I didn’t plan on a second chance, fear of history repeating itself making it hard to forgive and even harder to forget. But with only one touch, one kiss, I was taken back to where it all started.
Two halves of a whole, Arlo Bishop and I were made for for each other. But we were no longer the unwanted foster kids.
We were grown men.
And I wanted nothing more than him.
Unwanted is book one in a brand-new, emotional LGBTQ+ series that follows a group of foster siblings who are banded together by their pasts. Each book can be listened to as a complete stand-alone.
REVIEW:
I must admit that the draw for me for the audiobook of Unwanted, the first book in Marley Valentine’s The Unlucky Ones series, actually had nothing to do with the author or the book itself. In fact, I jumped into this audio without even having read the blurb. Five words on the byline sold me on this audiobook, and it should sell you on it too: Jacob Morgan and Zachary Johnson.

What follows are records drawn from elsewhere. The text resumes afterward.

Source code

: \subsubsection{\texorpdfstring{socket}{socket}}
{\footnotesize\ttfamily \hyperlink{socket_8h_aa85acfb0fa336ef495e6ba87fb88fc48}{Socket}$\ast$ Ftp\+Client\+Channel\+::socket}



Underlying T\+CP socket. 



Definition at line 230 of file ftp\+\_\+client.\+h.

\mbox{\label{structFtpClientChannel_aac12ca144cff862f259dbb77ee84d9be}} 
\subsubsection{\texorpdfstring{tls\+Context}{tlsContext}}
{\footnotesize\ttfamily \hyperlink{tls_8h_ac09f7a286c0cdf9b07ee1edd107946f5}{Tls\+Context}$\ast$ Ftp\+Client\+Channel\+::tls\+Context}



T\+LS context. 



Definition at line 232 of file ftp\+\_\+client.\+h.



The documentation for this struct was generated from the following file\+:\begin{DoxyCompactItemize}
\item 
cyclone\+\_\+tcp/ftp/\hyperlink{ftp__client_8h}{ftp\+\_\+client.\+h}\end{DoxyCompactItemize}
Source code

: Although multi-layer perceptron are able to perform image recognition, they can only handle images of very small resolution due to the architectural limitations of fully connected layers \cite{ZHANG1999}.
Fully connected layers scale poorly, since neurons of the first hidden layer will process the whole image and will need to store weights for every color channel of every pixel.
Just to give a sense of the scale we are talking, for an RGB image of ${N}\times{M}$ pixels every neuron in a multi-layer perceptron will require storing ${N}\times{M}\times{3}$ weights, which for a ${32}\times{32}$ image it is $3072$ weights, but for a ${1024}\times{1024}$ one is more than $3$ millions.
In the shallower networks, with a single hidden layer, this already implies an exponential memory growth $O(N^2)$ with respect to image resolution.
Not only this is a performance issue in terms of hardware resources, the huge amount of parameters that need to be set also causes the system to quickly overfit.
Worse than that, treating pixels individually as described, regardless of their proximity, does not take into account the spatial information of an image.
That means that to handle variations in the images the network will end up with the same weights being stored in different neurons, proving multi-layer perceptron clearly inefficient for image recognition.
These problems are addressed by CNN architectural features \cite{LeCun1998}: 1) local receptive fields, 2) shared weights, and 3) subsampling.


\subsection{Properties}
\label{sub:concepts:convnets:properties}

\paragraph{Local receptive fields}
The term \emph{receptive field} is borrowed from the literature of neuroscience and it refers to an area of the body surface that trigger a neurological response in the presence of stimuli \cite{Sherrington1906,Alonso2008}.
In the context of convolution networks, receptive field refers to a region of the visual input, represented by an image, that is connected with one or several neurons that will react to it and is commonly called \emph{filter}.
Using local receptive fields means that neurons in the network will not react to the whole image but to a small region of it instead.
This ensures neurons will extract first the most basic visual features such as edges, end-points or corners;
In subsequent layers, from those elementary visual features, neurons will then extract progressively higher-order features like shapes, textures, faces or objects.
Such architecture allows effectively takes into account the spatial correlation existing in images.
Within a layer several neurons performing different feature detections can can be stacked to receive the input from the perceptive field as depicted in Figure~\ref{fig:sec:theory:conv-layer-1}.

Both narrators are excellent in their own right, but together?!? Wowza. What’s particularly unusual about this narrator pairing – Johnson as Frankie and Morgan as Arlo – is that they are both low voices – bass and baritone voices, respectively – deep, rich, and textured. Johnson’s is more resonant than Morgan’s, but Morgan has a flatter affect with a roughness to it that has an inherent just-rolled-out-of-bed sexiness. Typically in your dual and duet narrator pairings, one narrator’s natural voice sits higher than the other’s in pitch, or is very different in timbre. The lines are blurred here, though, yet neither narrator would be mistaken for the other, and the characters they inhabit are consistently distinguishable and intuitively portrayed.
Morgan and Johnson are a good match for Valentine’s story here. It’s emotional and gritty, tackling lost opportunities, broken promises, battles with addiction, and second chances for life and love. Sitting at the story’s heart is a found family dynamic between two brothers, Frankie and Lennox, and their foster siblings, Arlo, Clem, and Remy, who form a seemingly unbreakable bond with love and promises always to stay together. That is until Frankie breaks that promise.
The characters are now coming back together after four years of hurt with a maturity gained through a not-easy-life lived in the interim. Morgan and Johnson both have vocal gravitas – a maturity and weight that commands attention. Even in moments of love and laughter, they never lose their voices’ genuine, intrinsic authenticity, which works exceptionally well with the characters here and the meaningful story Valentine tells.
While the story is emotionally complex, especially as Frankie and Arlo rediscover each other and navigate what their relationship should look like going forward, it surprisingly lacks a bit of the emotional bite that Valentine so successfully conveys in Without You. Perhaps it’s unfair to compare the two because Unwanted is a beautiful, poignant story enjoyable in its own right, and Morgan and Johnson amp that up tenfold with their vocal performances.
While Morgan and Johnson both do a fantastic job, Johnson is truly the standout. He has a preternatural ability to translate emotion through pacing, dynamics, subtle breaks in his voice, pained whispers, emphatic shouts – he’s fully inhabiting Frankie, and you cannot help but feel Frankie’s story as you listen. Very few narrators achieve this type of subsuming performance, but I’ve heard Johnson do it before, and he does it again here.
I recommend the Unwanted audiobook. It’s a wholly satisfying listening experience that fills out Valentine’s terrific writing, giving impact to an emotional story in a way that the text alone does not convey.